= What you need to do =
Each line in the records that mentions the word "single" needs to be listed.

= Excerpted data =
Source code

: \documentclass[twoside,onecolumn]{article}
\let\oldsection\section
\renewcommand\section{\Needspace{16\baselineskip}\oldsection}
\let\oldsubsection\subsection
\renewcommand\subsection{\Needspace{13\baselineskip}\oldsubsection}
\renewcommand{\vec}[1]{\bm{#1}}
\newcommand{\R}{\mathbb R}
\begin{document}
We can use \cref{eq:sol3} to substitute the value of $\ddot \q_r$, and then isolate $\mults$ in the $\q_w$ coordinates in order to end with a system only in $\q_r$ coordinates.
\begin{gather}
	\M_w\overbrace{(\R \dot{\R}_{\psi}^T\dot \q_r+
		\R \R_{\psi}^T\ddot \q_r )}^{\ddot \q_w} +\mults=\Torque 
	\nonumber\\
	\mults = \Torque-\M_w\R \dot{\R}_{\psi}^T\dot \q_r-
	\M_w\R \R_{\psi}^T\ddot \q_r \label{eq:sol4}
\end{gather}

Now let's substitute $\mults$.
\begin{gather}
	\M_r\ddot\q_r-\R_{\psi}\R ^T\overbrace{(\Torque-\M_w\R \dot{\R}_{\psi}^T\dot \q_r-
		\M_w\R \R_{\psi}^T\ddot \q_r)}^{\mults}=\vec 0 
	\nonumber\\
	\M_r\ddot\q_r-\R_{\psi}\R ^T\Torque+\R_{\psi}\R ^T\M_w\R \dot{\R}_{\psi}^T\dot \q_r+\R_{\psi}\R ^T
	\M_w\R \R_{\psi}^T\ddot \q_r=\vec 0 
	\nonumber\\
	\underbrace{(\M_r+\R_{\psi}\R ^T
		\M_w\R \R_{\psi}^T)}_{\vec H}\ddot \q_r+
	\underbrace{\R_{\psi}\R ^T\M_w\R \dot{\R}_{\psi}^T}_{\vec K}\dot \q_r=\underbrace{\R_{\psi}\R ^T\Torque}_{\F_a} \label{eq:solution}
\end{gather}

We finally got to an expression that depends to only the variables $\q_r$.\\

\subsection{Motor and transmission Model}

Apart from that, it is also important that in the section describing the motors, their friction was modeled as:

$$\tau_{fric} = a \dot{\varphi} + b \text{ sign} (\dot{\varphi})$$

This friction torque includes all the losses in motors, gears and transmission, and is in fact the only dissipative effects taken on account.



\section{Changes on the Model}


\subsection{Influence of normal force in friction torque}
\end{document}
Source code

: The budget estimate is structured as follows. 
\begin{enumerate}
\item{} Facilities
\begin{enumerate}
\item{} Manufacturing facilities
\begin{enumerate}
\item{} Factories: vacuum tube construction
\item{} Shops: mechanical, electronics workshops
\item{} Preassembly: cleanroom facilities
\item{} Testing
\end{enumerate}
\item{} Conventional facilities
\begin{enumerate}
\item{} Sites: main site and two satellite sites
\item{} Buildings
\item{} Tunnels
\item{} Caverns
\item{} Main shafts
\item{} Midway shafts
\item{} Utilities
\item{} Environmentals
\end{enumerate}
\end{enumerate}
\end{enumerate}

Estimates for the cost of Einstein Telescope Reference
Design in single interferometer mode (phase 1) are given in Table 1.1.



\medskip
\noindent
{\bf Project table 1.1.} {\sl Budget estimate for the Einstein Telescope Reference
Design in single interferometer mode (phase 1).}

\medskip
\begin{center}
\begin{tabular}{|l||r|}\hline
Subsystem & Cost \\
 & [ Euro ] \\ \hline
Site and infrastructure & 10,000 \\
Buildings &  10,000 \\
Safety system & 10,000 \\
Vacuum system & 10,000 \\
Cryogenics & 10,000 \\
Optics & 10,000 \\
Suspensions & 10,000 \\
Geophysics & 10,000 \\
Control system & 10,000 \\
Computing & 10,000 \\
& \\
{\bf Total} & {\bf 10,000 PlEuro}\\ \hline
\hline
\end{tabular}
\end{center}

= Response area =
Design in single interferometer mode (phase 1) are given in Table 1.1.
Design in single interferometer mode (phase 1).}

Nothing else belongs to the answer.